JDK-4945544 : Mapping from class name to file name for unicode characters
  • Type: Bug
  • Component: specification
  • Sub-Component: language
  • Affected Version: 5.0
  • Priority: P3
  • Status: Closed
  • Resolution: Duplicate
  • OS: solaris_8
  • CPU: generic
  • Submitted: 2003-10-29
  • Updated: 2006-11-16
  • Resolved: 2006-11-16
Related Reports
Duplicate :  
Description
Currently, class files that contain non-ascii characters cause no end of problems for VM implementatios. File system support for unicode characters in file names differs among platforms, and is therefore not reliable. In general, many preograms written using non-US locales are forced to use ASCII characters for their class names for portability, which undermines the internationalization support of the Java language and platform. Even the jar file implementation, based as it is upon an underlying C implementation, has trouble with file names stored within it.

We propose that the mapping from class name to file name should be specified to translate any non- ascii-printable characters in the class or package name into the characters "+Unnnn" where "+" is the ascii plus character, U is the ascii "U" character, and nnnn are the hex digits of the unicode representation of the character. Surrogates (i.e., a pair of such encodings) would be used for characters in the higher unicode planes. No changes in the language, VM, or API specifications are needed; this mapping was never specified in any existing document. However, we recommend this mapping be described in either or both of the new JLS and JVMS documents beginning in Tiger.

On loading a given class that contains non- ascii-printable characters, the VM could try both locations (that is, the rewritten file name AND the non-rewritten file name).

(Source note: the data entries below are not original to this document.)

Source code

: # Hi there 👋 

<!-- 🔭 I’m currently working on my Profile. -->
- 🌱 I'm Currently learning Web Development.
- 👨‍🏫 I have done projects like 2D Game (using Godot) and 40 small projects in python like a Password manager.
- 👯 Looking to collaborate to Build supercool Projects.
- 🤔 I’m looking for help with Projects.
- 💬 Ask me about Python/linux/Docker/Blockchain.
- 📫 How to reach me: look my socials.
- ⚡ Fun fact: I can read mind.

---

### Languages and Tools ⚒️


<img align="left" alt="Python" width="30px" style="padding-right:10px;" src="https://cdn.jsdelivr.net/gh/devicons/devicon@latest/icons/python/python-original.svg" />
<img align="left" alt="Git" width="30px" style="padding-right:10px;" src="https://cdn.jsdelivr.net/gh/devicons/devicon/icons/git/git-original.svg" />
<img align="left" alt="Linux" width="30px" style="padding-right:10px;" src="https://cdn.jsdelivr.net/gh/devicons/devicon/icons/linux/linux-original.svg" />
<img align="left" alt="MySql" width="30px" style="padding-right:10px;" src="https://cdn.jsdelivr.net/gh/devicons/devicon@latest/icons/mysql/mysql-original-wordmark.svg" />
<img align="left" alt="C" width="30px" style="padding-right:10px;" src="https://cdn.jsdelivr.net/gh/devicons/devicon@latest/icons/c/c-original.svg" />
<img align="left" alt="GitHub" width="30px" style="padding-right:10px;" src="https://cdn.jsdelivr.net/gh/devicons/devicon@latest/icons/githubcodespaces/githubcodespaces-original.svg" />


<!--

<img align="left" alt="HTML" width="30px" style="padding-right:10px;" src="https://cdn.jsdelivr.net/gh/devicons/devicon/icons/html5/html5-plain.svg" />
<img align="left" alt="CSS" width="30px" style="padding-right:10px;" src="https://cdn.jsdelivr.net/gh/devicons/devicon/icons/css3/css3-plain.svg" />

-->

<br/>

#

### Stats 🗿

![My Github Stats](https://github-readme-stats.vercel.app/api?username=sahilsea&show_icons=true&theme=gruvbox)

That allows full backward compatibility with existing class files that may use non-ascii characters.

If we decide to so this, changes are required in javac and the standard class loaders.

Comments
EVALUATION The proposed mapping from Unicode characters to the ASCII string +Unnnn is essentially what JLS 7.2.1 recommends as a convention, i.e. @nnnn We have always been wary about specifying a Unicode->ASCII mapping in the JLS. I don't believe it's worthwhile to comment on Unicode-capable file systems, since we cannot mandate such a file system. And the JLS never mentions tools like jar. Otherwise, this request is essentially a duplicate of 4421728.
16-11-2006

EVALUATION The statement in the description "this mapping was never specified in any existing document" is incorrect. A (different) mapping from class names to file names is described in section 7.2.1 of the Java Language Specification, both first and second edition. However, this recommendation was never implemented in Sun's JDK. At this point, I'm not sure this feature is worth implementing anymore. All operating systems that Sun's JDK runs on now provide Unicode-based file systems, either as the standard (Windows) or when logging in using UTF-8 locales (Unix). This provides developers with a reasonable way to create class files that include non-ASCII characters. These class files can then be packaged into jar files, which always encode file names in UTF-8. There used to be various bugs that prevented this from working end-to-end, but I believe 5030265 was the last one of those bugs, and the regression test written for it (test/tools/launcher/UnicodeTest.sh) ensures that bugs won't resurface. Instead of implementing this feature, I'd suggest updating JLS 7.2.1 to describe the current reality around file systems and jar files. ###@###.### 2004-11-06 03:19:14 GMT
06-11-2004